Scan the material that follows for lines with "applications". Answer with how many there are, nothing else.

################

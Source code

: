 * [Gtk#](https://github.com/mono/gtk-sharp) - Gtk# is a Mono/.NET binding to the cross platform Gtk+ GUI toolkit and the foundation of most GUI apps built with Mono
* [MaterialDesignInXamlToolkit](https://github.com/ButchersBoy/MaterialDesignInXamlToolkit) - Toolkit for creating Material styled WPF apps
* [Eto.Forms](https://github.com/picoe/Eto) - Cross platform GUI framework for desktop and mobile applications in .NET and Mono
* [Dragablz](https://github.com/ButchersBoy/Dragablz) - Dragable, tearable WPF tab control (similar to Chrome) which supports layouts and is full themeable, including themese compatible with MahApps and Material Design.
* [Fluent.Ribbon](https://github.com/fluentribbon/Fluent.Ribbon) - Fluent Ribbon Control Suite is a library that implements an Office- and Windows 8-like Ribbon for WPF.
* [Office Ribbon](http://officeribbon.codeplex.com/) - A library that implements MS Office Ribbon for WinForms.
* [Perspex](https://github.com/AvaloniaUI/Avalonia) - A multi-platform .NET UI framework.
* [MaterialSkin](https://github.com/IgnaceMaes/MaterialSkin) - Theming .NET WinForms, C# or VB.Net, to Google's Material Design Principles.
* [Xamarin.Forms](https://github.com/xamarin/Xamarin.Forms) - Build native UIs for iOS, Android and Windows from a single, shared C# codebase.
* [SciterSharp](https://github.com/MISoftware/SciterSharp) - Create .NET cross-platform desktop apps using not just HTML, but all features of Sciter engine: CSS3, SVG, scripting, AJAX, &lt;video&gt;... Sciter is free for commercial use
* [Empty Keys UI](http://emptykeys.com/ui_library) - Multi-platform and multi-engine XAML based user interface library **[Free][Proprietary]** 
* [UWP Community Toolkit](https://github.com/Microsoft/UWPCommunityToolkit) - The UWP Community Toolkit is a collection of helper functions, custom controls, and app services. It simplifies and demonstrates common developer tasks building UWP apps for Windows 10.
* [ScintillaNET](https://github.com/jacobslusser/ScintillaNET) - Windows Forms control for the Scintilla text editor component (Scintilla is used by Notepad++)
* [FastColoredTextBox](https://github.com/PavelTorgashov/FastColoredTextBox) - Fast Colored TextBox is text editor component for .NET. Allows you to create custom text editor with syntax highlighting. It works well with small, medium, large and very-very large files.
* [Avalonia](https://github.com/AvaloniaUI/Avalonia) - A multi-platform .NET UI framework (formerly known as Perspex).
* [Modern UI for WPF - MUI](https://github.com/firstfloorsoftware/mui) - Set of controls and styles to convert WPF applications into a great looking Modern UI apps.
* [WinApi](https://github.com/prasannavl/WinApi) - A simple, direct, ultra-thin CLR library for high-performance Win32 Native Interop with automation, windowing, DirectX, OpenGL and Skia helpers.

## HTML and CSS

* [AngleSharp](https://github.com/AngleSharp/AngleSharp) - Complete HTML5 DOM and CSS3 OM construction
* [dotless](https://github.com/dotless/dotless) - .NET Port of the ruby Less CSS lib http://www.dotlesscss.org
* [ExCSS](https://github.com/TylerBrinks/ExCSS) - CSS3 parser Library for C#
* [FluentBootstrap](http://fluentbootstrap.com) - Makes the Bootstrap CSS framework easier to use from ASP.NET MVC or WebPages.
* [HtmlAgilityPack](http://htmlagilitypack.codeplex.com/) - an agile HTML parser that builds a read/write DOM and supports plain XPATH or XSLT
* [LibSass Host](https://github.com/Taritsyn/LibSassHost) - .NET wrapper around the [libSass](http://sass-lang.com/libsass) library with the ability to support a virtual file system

################

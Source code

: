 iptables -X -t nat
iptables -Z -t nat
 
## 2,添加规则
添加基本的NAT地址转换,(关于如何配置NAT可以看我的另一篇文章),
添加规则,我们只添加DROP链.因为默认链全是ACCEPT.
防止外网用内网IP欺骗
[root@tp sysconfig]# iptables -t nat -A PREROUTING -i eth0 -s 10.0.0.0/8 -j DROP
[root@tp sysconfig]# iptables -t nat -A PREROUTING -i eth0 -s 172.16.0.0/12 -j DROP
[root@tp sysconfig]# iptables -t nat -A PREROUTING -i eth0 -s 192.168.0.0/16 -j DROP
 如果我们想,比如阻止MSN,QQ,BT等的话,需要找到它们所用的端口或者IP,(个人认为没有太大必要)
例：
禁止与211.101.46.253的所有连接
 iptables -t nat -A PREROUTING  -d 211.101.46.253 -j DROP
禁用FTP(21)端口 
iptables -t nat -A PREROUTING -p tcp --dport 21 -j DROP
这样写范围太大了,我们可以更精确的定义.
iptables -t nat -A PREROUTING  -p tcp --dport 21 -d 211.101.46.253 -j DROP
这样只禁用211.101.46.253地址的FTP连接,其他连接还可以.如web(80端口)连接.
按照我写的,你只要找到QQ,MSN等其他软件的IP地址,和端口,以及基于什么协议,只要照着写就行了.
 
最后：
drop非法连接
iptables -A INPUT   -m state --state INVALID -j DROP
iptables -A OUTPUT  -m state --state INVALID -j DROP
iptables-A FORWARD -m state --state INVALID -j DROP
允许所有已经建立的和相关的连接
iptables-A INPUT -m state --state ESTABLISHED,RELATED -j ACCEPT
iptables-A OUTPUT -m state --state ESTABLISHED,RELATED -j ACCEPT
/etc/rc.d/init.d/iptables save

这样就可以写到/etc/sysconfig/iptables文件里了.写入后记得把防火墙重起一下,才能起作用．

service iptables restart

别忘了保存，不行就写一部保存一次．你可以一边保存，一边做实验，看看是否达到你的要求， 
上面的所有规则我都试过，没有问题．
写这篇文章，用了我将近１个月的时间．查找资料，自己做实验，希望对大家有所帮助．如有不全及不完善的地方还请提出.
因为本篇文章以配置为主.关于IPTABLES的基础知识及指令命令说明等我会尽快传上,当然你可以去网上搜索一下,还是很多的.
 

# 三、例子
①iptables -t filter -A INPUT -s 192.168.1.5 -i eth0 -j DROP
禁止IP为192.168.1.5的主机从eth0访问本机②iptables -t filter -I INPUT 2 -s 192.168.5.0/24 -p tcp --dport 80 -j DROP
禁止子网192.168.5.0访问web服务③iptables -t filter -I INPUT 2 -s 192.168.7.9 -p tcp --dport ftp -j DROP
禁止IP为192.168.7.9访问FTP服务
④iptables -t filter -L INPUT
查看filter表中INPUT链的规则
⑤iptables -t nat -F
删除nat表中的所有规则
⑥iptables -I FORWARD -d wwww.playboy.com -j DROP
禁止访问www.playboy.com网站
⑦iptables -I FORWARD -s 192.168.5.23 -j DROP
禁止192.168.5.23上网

################

• [Answer box]: 2